Segundo esse autor, apesar das novas acessibilidades e dispositivos digitais, essa geração tende a dedicar pouco tempo para criar conteúdos próprios. O uso das telas de mídia continua sendo dominado por jovens assistindo TV e vídeos, jogando videogames e usando as redes sociais. O desenvolvimento linguístico deles é pobre,  não partilham a cultura dos seus pais. Têm dificuldade para pensar, refletir, ler, escrever e fazer cálculos.

Sabe-se que o uso excessivo de dispositivos baseados em telas, em detrimento de vínculos presenciais com pessoas, faz com que potenciais fundamentais da infância não sejam suficientemente atualizados. Depois, fica tarde demais para aprender a pensar, a refletir, a manter concentração, a fazer esforços, a dominar a língua, além das suas bases rudimentares, a hierarquizar os fluxos de informação recebidos e interagir com pessoas. Uma imersão precoce da criança no mundo digital poderá desviar os aprendizados essenciais que, por conta do fechamento progressivo das janelas neurológicas de desenvolvimento, se tornarão mais difíceis de alcançar.  Segundo Desmurget, pela primeira vez na história, os filhos têm Q.I. inferior ao de seus pais. 
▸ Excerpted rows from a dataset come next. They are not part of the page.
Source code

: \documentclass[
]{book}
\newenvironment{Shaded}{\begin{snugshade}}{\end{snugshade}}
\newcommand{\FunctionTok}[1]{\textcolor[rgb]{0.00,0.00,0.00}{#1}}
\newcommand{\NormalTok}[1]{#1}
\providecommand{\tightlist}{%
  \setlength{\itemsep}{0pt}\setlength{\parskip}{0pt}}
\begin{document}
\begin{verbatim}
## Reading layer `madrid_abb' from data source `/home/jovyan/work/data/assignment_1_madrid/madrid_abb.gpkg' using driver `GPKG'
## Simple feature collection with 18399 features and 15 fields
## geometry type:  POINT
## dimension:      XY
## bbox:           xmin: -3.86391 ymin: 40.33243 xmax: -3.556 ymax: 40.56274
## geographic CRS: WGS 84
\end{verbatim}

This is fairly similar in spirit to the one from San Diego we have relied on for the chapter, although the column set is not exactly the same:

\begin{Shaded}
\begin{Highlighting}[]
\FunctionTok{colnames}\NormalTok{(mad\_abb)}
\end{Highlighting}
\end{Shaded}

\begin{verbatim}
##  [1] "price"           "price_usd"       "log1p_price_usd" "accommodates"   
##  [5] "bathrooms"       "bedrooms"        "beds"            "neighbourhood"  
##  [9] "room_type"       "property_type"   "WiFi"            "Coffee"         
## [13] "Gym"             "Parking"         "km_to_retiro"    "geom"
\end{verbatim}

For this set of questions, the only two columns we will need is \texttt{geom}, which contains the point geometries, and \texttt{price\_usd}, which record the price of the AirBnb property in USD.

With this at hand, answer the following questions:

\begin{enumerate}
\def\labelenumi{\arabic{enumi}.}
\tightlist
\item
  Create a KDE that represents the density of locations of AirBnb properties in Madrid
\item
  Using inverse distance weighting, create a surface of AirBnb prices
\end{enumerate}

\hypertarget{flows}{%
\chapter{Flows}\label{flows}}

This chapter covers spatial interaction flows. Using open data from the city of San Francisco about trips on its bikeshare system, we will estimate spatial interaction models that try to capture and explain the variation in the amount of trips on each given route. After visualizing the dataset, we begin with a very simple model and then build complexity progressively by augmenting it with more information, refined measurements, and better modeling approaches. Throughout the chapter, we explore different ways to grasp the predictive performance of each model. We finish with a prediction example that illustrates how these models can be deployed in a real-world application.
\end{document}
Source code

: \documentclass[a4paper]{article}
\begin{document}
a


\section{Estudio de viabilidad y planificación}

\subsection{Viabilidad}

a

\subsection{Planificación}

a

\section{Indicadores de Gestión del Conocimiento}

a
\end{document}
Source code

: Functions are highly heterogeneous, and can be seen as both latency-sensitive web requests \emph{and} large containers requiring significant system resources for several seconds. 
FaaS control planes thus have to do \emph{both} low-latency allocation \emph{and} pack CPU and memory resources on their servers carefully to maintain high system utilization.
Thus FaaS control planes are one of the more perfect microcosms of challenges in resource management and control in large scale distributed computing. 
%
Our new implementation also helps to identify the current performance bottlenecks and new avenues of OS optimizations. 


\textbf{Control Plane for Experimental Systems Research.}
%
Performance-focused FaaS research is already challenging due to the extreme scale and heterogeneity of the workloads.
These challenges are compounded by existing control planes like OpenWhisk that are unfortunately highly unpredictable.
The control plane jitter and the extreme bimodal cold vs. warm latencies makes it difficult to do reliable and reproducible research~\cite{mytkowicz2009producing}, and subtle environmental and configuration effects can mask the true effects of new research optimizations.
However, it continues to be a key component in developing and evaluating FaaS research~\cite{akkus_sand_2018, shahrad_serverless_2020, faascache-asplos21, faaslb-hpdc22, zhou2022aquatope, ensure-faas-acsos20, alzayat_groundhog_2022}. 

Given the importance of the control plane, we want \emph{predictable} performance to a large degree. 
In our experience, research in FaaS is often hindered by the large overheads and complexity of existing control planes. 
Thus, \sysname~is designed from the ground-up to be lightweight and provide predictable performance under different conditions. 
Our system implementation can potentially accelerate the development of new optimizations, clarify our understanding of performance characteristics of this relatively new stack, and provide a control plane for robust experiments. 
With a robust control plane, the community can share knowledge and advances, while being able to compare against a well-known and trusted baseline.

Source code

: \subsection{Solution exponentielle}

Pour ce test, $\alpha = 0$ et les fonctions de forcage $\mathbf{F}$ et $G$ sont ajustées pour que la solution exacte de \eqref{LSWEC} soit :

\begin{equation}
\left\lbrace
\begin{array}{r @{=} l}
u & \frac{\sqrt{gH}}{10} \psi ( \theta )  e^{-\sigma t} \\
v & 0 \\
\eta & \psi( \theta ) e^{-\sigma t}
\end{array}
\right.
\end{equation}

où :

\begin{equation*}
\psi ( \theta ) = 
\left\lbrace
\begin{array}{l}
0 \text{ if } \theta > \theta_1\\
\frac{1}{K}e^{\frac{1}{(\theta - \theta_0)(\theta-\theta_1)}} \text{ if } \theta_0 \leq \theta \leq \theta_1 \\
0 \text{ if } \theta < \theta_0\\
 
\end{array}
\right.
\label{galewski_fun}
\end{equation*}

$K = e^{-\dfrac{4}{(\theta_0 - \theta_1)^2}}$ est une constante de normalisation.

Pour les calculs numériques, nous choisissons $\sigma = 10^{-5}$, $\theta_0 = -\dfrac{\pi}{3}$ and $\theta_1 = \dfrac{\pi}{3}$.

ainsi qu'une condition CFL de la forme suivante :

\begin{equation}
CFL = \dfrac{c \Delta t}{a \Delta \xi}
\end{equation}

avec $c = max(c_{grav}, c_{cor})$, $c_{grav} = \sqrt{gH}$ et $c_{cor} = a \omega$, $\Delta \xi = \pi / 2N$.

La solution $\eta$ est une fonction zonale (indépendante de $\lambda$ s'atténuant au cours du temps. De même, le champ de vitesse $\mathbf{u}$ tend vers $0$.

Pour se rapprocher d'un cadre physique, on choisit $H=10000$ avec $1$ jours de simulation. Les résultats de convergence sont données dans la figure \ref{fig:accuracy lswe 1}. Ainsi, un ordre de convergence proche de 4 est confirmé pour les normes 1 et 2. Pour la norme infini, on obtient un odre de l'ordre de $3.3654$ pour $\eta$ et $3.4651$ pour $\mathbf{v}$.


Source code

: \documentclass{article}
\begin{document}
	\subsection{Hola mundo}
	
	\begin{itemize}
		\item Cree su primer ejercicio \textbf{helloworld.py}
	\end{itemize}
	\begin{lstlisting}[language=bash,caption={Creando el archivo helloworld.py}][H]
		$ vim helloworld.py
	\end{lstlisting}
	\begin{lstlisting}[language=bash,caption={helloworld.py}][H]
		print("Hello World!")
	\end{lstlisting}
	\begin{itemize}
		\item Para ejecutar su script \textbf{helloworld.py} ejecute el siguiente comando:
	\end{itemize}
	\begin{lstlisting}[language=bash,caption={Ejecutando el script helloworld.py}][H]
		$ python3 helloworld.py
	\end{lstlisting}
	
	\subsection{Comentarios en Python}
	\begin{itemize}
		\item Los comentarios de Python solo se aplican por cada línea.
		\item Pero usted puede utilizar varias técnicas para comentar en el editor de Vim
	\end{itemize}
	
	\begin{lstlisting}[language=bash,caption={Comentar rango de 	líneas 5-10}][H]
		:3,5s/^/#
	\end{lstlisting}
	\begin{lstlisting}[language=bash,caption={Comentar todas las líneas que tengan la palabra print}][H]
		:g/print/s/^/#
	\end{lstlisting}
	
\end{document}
Impregnação das telas na infância e a saúde mental

A impregnação das telas na infância, a amplificação de seu uso na pré-adolescência, a submersão a elas na adolescência, caracterizam o vício digital, que poderá perturbar o desenvolvimento das redes neuronais, minar a inteligência, prejudicar as condutas interativas e sociais e danificar a saúde, favorecendo distúrbios de sono e obesidade e patologias como depressão e ansiedade. Além disso, as atividades online agem como recompensas fortes para o cérebro e o tempo repetido de tela aumenta a tendência de buscar gratificações de curto prazo.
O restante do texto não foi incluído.